▶ EXERCISE OBJECTIVE: Your answer should consist of each line below that contains the string "sudo".

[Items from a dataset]
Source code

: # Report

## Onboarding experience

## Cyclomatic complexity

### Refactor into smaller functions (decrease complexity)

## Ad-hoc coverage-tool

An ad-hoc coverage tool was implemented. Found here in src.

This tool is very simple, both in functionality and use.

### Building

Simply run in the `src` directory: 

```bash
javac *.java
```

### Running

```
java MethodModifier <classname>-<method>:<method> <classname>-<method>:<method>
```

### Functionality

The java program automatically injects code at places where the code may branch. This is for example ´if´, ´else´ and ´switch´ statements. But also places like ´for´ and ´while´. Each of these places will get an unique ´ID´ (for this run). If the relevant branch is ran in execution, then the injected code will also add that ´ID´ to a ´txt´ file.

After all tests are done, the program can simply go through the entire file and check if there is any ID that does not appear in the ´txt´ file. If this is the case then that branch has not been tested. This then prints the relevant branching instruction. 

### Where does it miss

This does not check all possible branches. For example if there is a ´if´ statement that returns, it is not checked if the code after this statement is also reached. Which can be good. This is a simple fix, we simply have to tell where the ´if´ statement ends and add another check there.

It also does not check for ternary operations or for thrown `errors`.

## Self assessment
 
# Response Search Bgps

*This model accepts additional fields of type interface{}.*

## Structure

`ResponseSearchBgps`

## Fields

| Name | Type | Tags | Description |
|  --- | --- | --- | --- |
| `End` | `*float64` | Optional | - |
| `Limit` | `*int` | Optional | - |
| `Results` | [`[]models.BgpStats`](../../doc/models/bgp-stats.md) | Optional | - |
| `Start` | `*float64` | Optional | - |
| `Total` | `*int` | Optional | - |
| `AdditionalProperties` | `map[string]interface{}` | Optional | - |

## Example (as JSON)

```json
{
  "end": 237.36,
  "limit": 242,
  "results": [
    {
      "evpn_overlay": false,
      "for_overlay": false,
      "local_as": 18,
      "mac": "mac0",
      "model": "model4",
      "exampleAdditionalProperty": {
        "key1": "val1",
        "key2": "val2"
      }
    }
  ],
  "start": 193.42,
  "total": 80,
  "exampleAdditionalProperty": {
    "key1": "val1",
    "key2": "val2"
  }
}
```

...

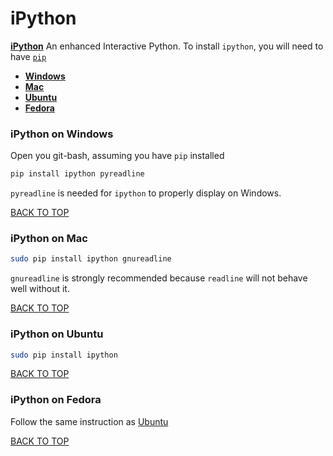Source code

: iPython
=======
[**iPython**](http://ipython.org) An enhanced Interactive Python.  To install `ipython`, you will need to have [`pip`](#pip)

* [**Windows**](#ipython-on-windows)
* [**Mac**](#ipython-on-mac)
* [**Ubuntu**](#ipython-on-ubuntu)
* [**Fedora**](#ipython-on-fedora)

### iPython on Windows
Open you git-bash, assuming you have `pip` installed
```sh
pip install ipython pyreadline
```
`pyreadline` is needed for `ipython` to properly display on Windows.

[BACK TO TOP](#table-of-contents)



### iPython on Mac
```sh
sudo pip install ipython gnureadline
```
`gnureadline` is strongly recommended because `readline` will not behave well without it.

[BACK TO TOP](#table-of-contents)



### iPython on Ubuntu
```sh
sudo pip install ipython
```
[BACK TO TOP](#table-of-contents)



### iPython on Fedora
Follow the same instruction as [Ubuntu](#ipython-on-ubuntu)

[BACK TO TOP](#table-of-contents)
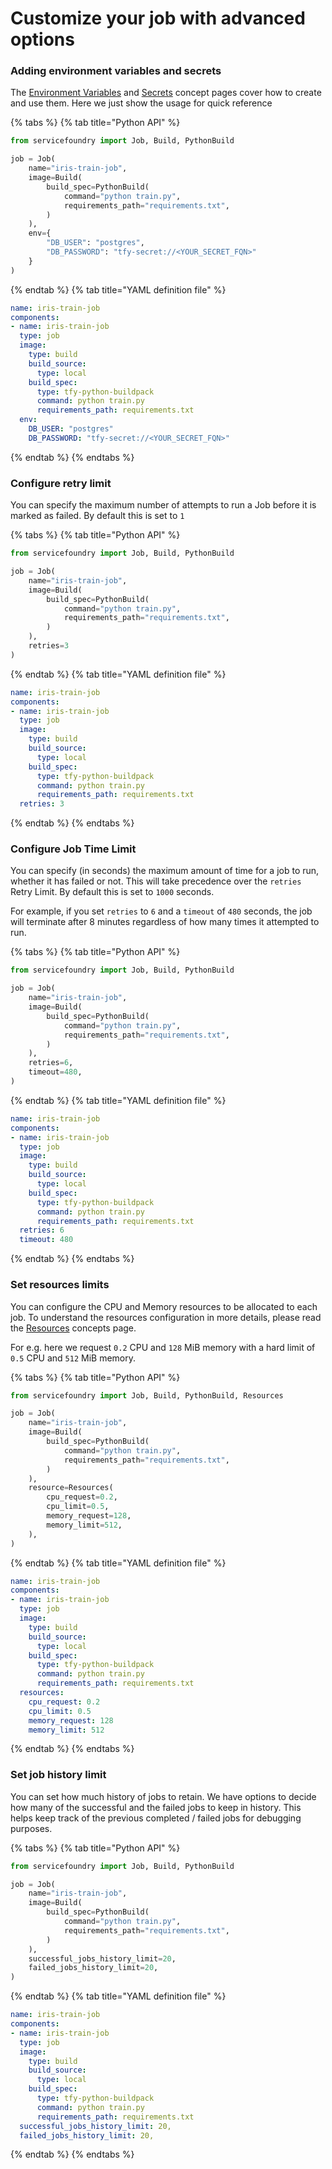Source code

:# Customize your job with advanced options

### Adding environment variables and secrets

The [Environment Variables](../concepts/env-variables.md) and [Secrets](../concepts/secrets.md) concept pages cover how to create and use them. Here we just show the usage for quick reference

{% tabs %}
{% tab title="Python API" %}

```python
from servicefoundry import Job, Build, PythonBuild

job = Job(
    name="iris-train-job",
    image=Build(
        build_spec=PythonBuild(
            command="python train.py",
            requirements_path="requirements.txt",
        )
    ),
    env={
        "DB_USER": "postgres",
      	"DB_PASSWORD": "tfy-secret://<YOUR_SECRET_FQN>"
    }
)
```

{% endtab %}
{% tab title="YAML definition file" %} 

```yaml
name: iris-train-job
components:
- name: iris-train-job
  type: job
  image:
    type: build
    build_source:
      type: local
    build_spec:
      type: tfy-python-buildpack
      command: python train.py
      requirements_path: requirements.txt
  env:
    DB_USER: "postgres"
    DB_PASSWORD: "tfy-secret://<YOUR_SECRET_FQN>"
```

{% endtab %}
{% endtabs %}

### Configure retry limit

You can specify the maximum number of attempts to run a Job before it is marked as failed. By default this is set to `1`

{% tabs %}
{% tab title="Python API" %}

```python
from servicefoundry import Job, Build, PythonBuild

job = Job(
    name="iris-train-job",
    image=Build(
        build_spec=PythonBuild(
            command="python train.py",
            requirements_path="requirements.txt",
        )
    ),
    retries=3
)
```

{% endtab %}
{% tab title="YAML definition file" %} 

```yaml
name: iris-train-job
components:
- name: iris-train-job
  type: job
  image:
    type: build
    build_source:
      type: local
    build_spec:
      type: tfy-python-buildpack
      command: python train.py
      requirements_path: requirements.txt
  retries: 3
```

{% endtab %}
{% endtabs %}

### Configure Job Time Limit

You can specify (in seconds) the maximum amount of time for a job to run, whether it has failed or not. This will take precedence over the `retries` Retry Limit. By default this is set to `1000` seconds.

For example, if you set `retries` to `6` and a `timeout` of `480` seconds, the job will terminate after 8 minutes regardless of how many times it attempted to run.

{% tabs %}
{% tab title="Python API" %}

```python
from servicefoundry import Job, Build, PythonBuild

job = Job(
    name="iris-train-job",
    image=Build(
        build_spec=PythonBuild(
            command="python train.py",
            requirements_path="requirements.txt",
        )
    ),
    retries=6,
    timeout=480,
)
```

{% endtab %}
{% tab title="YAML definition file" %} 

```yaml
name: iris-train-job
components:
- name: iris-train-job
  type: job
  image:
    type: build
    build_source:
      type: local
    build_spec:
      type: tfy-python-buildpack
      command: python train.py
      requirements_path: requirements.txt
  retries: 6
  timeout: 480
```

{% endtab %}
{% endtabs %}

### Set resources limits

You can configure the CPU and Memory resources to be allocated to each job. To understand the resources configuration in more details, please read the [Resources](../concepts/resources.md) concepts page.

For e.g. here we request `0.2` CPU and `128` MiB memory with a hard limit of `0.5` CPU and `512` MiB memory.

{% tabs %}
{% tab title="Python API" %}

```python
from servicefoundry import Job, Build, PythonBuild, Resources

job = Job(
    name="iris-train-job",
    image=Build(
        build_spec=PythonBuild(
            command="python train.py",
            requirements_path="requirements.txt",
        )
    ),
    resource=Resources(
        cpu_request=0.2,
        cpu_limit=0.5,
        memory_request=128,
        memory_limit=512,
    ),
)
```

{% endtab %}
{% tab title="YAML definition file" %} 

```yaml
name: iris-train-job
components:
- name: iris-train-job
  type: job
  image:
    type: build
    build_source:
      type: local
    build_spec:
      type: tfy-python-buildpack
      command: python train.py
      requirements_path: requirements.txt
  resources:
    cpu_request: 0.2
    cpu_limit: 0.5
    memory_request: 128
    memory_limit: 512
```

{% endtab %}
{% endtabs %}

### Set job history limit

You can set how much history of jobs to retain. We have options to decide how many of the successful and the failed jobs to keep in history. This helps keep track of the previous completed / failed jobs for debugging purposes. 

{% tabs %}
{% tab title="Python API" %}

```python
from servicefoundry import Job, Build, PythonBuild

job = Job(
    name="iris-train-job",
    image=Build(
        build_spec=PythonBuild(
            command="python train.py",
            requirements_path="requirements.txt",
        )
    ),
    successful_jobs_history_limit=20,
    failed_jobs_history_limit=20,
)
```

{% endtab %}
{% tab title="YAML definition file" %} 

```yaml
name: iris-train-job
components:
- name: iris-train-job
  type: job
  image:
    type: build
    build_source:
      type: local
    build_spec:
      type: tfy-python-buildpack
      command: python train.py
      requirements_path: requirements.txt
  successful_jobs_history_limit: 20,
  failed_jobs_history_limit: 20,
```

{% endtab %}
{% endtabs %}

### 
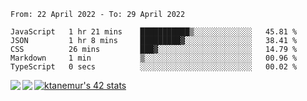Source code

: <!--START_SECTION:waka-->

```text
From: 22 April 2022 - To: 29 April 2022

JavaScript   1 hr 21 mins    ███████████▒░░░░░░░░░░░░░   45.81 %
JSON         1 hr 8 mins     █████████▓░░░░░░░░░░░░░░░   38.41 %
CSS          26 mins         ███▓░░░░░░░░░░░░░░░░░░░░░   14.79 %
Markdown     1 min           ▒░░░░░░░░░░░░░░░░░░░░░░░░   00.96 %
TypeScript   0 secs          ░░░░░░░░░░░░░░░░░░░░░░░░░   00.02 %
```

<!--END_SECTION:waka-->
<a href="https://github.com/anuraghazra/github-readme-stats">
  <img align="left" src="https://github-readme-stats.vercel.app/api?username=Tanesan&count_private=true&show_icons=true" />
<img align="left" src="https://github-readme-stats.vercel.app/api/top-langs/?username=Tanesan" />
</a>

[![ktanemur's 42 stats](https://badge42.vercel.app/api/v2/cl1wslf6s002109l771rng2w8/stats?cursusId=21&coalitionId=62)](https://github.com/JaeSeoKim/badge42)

▶ RESULT:
sudo pip install ipython gnureadline
sudo pip install ipython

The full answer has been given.